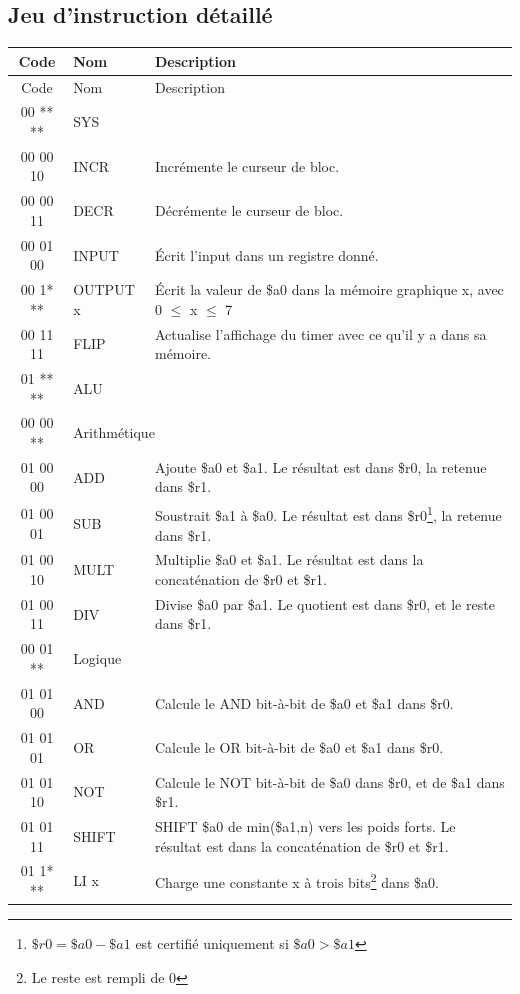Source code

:\documentclass{article}
\begin{document}
\subsection{Jeu d'instruction détaillé}

\begin{savenotes}
\begin{longtable}{|c|l|l|}
  
  \hline
  Code & Nom & Description \\
  \endfirsthead
  \hline
  Code & Nom & Description \\
  \hline\hline
  \endhead

  \hline\hline
  00 ** ** & \multicolumn{2}{|l|}{SYS} \\
  \hline
  00 00 10 & INCR    & Incrémente le curseur de bloc. \\
  00 00 11 & DECR    & Décrémente le curseur de bloc. \\
  \hline\hline
  00 01 00 & INPUT    & \'Ecrit l'input dans un registre donné. \\
  00 1* ** & OUTPUT x & \'Ecrit la valeur de \$a0 dans la mémoire graphique x, avec 0 $\leq$ x $\leq$ 7 \\
  00 11 11 & FLIP     & Actualise l'affichage du timer avec ce qu'il y a dans sa mémoire. \\
  
  \hline\hline
  01 ** ** & \multicolumn{2}{|l|}{ALU} \\
  \hline
  00 00 ** & \multicolumn{2}{|l|}{Arithmétique} \\
  \hline
  01 00 00 & ADD   & Ajoute \$a0 et \$a1. Le résultat est dans \$r0, la retenue dans \$r1. \\
  01 00 01 & SUB   & Soustrait \$a1 à \$a0. Le résultat est dans \$r0\footnote{$\$r0=\$a0-\$a1$ est certifié uniquement si $\$a0>\$a1$}, la retenue dans \$r1. \\
  01 00 10 & MULT  & Multiplie \$a0 et \$a1. Le résultat est dans la concaténation de \$r0 et \$r1.\\
  01 00 11 & DIV   & Divise \$a0 par \$a1. Le quotient est dans \$r0, et le reste dans \$r1. \\
  \hline
  00 01 ** & \multicolumn{2}{|l|}{Logique} \\
  \hline
  01 01 00 & AND   & Calcule le AND bit-à-bit de \$a0 et \$a1 dans \$r0. \\
  01 01 01 & OR    & Calcule le OR bit-à-bit de \$a0 et \$a1 dans \$r0. \\
  01 01 10 & NOT   & Calcule le NOT bit-à-bit de \$a0 dans \$r0, et de \$a1 dans \$r1. \\
  01 01 11 & SHIFT & SHIFT \$a0 de min(\$a1,n) vers les poids forts. Le résultat est dans la concaténation de \$r0 et \$r1.\\
  \hline
  01 1* ** & LI x  & Charge une constante x à trois bits\footnote{Le reste est rempli de 0} dans \$a0. \\
  

\end{longtable}
\end{savenotes}
\end{document}
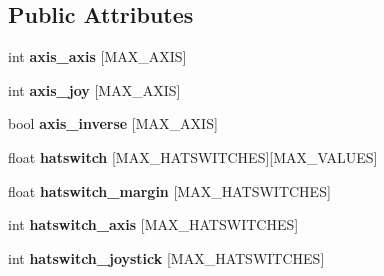 \subsection*{Public Attributes}
\begin{DoxyCompactItemize}
\item 
int {\bfseries axis\+\_\+axis} \mbox{[}M\+A\+X\+\_\+\+A\+X\+IS\mbox{]}\hypertarget{classVegaConfig_a24785fedf7e609d10b0f6ea62540c96f}{}\label{classVegaConfig_a24785fedf7e609d10b0f6ea62540c96f}

\item 
int {\bfseries axis\+\_\+joy} \mbox{[}M\+A\+X\+\_\+\+A\+X\+IS\mbox{]}\hypertarget{classVegaConfig_ad63927bf6afb981ce398162b1612a98f}{}\label{classVegaConfig_ad63927bf6afb981ce398162b1612a98f}

\item 
bool {\bfseries axis\+\_\+inverse} \mbox{[}M\+A\+X\+\_\+\+A\+X\+IS\mbox{]}\hypertarget{classVegaConfig_a90e516ff978739a5e5262b04ae8ea14a}{}\label{classVegaConfig_a90e516ff978739a5e5262b04ae8ea14a}

\item 
float {\bfseries hatswitch} \mbox{[}M\+A\+X\+\_\+\+H\+A\+T\+S\+W\+I\+T\+C\+H\+ES\mbox{]}\mbox{[}M\+A\+X\+\_\+\+V\+A\+L\+U\+ES\mbox{]}\hypertarget{classVegaConfig_a7b4f206e5e6d67b3df39872049400214}{}\label{classVegaConfig_a7b4f206e5e6d67b3df39872049400214}

\item 
float {\bfseries hatswitch\+\_\+margin} \mbox{[}M\+A\+X\+\_\+\+H\+A\+T\+S\+W\+I\+T\+C\+H\+ES\mbox{]}\hypertarget{classVegaConfig_a2267baabc15de27c7818d194508c8d27}{}\label{classVegaConfig_a2267baabc15de27c7818d194508c8d27}

\item 
int {\bfseries hatswitch\+\_\+axis} \mbox{[}M\+A\+X\+\_\+\+H\+A\+T\+S\+W\+I\+T\+C\+H\+ES\mbox{]}\hypertarget{classVegaConfig_af1a100931c6a584ca9f84cb10144bc00}{}\label{classVegaConfig_af1a100931c6a584ca9f84cb10144bc00}

\item 
int {\bfseries hatswitch\+\_\+joystick} \mbox{[}M\+A\+X\+\_\+\+H\+A\+T\+S\+W\+I\+T\+C\+H\+ES\mbox{]}\hypertarget{classVegaConfig_a1201233e07117f8b30a48432d7ce2a0a}{}\label{classVegaConfig_a1201233e07117f8b30a48432d7ce2a0a}

\end{DoxyCompactItemize}
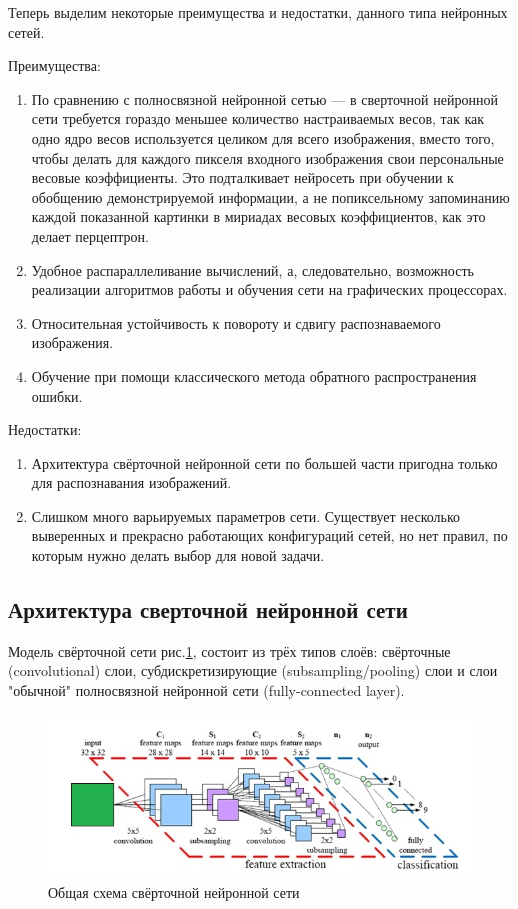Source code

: \documentclass[14pt]{article}
\numberwithin{figure}{section}
\numberwithin{equation}{section}
\begin{document}
Теперь выделим некоторые преимущества и недостатки, данного типа нейронных сетей.

Преимущества:
\begin{enumerate}
	\item
	По сравнению с полносвязной нейронной сетью — в сверточной нейронной сети требуется гораздо меньшее количество настраиваемых весов, так как одно ядро весов используется целиком для всего изображения, вместо того, чтобы делать для каждого пикселя входного изображения свои персональные весовые коэффициенты. Это подталкивает нейросеть при обучении к обобщению демонстрируемой информации, а не попиксельному запоминанию каждой показанной картинки в мириадах весовых коэффициентов, как это делает перцептрон.
	\item
	Удобное распараллеливание вычислений, а, следовательно, возможность реализации алгоритмов работы и обучения сети на графических процессорах.
	\item
	Относительная устойчивость к повороту и сдвигу распознаваемого изображения.
	\item
	Обучение при помощи классического метода обратного распространения ошибки.
\end{enumerate}

Недостатки:
\begin{enumerate}
	\item
	Архитектура свёрточной нейронной сети по большей части пригодна только для распознавания изображений.
	\item
	Слишком много варьируемых параметров сети. Существует несколько выверенных и прекрасно работающих конфигураций сетей, но нет правил, по которым нужно делать выбор для новой задачи.
\end{enumerate}

\subsection{Архитектура сверточной нейронной сети}

Модель свёрточной сети рис.\ref{ris:6}, состоит из трёх типов слоёв: свёрточные \\ (convolutional) слои, субдискретизирующие (subsampling/pooling) слои и слои "обычной" полносвязной нейронной сети (fully-connected layer).

\begin{figure}[h]
	\begin{center}
		\includegraphics[scale=0.99] {6.JPG}
		\caption{Общая схема свёрточной нейронной сети}
		\label{ris:6}
	\end{center}
\end{figure}
\end{document}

——

WORK INSTRUCTIONS: An exact copy is required of the lines from the start of the records above through the line with "01 00 00 & ADD", and only those, without any pictures.

EXERCISE OUTPUT:
Source code

:\documentclass{article}
\begin{document}
\subsection{Jeu d'instruction détaillé}

\begin{savenotes}
\begin{longtable}{|c|l|l|}
  
  \hline
  Code & Nom & Description \\
  \endfirsthead
  \hline
  Code & Nom & Description \\
  \hline\hline
  \endhead

  \hline\hline
  00 ** ** & \multicolumn{2}{|l|}{SYS} \\
  \hline
  00 00 10 & INCR    & Incrémente le curseur de bloc. \\
  00 00 11 & DECR    & Décrémente le curseur de bloc. \\
  \hline\hline
  00 01 00 & INPUT    & \'Ecrit l'input dans un registre donné. \\
  00 1* ** & OUTPUT x & \'Ecrit la valeur de \$a0 dans la mémoire graphique x, avec 0 $\leq$ x $\leq$ 7 \\
  00 11 11 & FLIP     & Actualise l'affichage du timer avec ce qu'il y a dans sa mémoire. \\
  
  \hline\hline
  01 ** ** & \multicolumn{2}{|l|}{ALU} \\
  \hline
  00 00 ** & \multicolumn{2}{|l|}{Arithmétique} \\
  \hline
  01 00 00 & ADD   & Ajoute \$a0 et \$a1. Le résultat est dans \$r0, la retenue dans \$r1. \\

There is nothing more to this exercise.